Pero en el fondo seguía siendo 100% un chico de campo. No lo eligieron presidente de eventos sociales porque fuera bueno en el baloncesto. Lo enviaron durante la semana de novato porque en el fondo siempre fue ese tipo de pueblo pequeño.
«Está bien, es hora de que actúes», dijo Shane. – Encuéntranos nuevos miembros. Alguien tiene que pagar por nuestro gallinero. Los cobardes nos inquietamos, y cuando nos inquietamos, las cosas empiezan a romperse.
Garin se desvió hacia la izquierda, sin siquiera esperar a oír el silbido de la lata volando a su espalda. Pasó volando el arcén y cruzó la calle de asfalto suelto que separaba las casas de la fraternidad y la hermandad. Garin se rió y siguió la lata, deteniéndose en el borde de la acera y mirando hacia el campus.

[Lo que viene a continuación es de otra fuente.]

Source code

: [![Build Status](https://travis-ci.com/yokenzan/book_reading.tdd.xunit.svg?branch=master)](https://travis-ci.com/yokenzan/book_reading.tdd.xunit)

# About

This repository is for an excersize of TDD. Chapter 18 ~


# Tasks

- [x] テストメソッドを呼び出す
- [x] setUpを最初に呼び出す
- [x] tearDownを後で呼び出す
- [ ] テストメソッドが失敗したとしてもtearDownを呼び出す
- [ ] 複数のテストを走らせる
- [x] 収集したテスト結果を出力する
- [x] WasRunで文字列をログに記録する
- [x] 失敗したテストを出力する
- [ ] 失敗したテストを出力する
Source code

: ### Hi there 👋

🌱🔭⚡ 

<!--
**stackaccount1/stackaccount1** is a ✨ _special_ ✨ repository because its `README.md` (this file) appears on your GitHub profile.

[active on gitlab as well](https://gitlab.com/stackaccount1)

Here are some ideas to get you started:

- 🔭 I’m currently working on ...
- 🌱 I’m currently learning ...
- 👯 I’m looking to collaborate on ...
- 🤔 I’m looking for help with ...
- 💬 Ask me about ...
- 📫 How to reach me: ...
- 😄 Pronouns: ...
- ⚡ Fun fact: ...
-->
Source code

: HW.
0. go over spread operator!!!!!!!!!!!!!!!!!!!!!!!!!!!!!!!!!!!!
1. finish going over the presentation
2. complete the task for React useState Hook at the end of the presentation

Todo a su alrededor era realmente una vista hermosa. Todo el bloque estaba lleno de estudiantes, la mayoría en grupos grandes, algunos de dos en dos o de tres en tres. Todos caminaban por el centro de la calle adornada con árboles, que con motivo de la festividad estaba cerrada al tráfico rodado. A ambos lados, detrás de buzones de correo, setos bien cuidados y alguna que otra camioneta con fardos de heno dispuestos en forma de letras griegas, las casas bullían de vida. En ellos ya habían comenzado las fiestas, aunque todavía eran sólo las seis de la tarde y afuera todavía había bastante luz.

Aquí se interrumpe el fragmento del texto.